Input energy accumulates at a specific rate, and viscous damping dissipates the accumulated input energy at a slower pace. The difference between the two energy time histories at a time t is the vibration energy Ev(t), which is the sum of kinetic and potential energies at time t. Maximum displacement occurs shortly after Ev attains its maximum value during the following cycle when potential energy is maximum and kinetic energy is zero. An efficient damping produces lower Ev, accordingly lower maximum displacement. We choose to define the damping efficiency as the ratio of dissipated energy ED to input energy EI at the time tmax when Ev(t) attains its maximum value for a SDOF system with period T. The influence of earthquake magnitude, fault distance, soil type and fault type on damping efficiency are assessed here under a large set of earthquake ground motions that represent the distribution of such characteristics effectively.
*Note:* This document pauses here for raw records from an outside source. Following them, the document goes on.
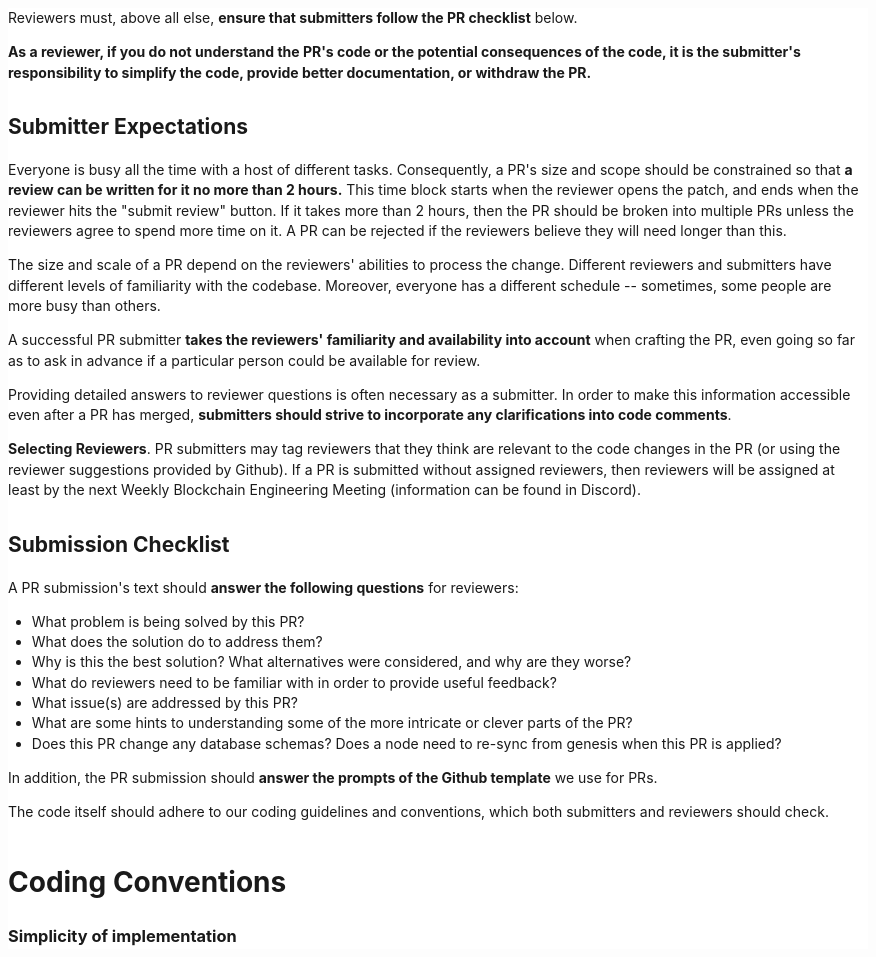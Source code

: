 Reviewers must, above all else, **ensure that submitters follow the PR checklist** below.

**As a reviewer, if you do not understand the PR's code or the potential consequences of the code, it is the submitter's responsibility to simplify the code, provide better documentation, or withdraw the PR.**

## Submitter Expectations

Everyone is busy all the time with a host of different tasks. Consequently, a PR's size and scope should be constrained so that **a review can be written for it no more than 2 hours.** This time block starts when the reviewer opens the patch, and ends when the reviewer hits the "submit review" button. If it takes more than 2 hours, then the PR should be broken into multiple PRs unless the reviewers agree to spend more time on it. A PR can be rejected if the reviewers believe they will need longer than this.

The size and scale of a PR depend on the reviewers' abilities to process the change. Different reviewers and submitters have different levels of familiarity with the codebase. Moreover, everyone has a different schedule -- sometimes, some people are more busy than others.

A successful PR submitter **takes the reviewers' familiarity and availability into account** when crafting the PR, even going so far as to ask in advance if a particular person could be available for review.

Providing detailed answers to reviewer questions is often necessary as a submitter. In order to make this information accessible even after a PR has merged, **submitters should strive to incorporate any clarifications into code comments**.

**Selecting Reviewers**. PR submitters may tag reviewers that they
think are relevant to the code changes in the PR (or using the
reviewer suggestions provided by Github). If a PR is submitted without
assigned reviewers, then reviewers will be assigned at least by the next
Weekly Blockchain Engineering Meeting (information can be found in Discord).

## Submission Checklist

A PR submission's text should **answer the following questions** for reviewers:

- What problem is being solved by this PR?
- What does the solution do to address them?
- Why is this the best solution? What alternatives were considered, and why are they worse?
- What do reviewers need to be familiar with in order to provide useful feedback?
- What issue(s) are addressed by this PR?
- What are some hints to understanding some of the more intricate or clever parts of the PR?
- Does this PR change any database schemas? Does a node need to re-sync from genesis when this PR is applied?

In addition, the PR submission should **answer the prompts of the Github template** we use for PRs.

The code itself should adhere to our coding guidelines and conventions, which both submitters and reviewers should check.

# Coding Conventions

### Simplicity of implementation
A large set of free-field strong motion records are selected from the NGA database. Damping ratio, soil class, distance to epicenter (Repi), moment magnitude (Mw), and fault mechanism are selected as the basic parameters in order to characterize source and site properties of ground motions. Based on the employed GM database, it has been found that damping efficiency is affected most by the earthquake magnitude, soil type, and expectedly by the damping ratio.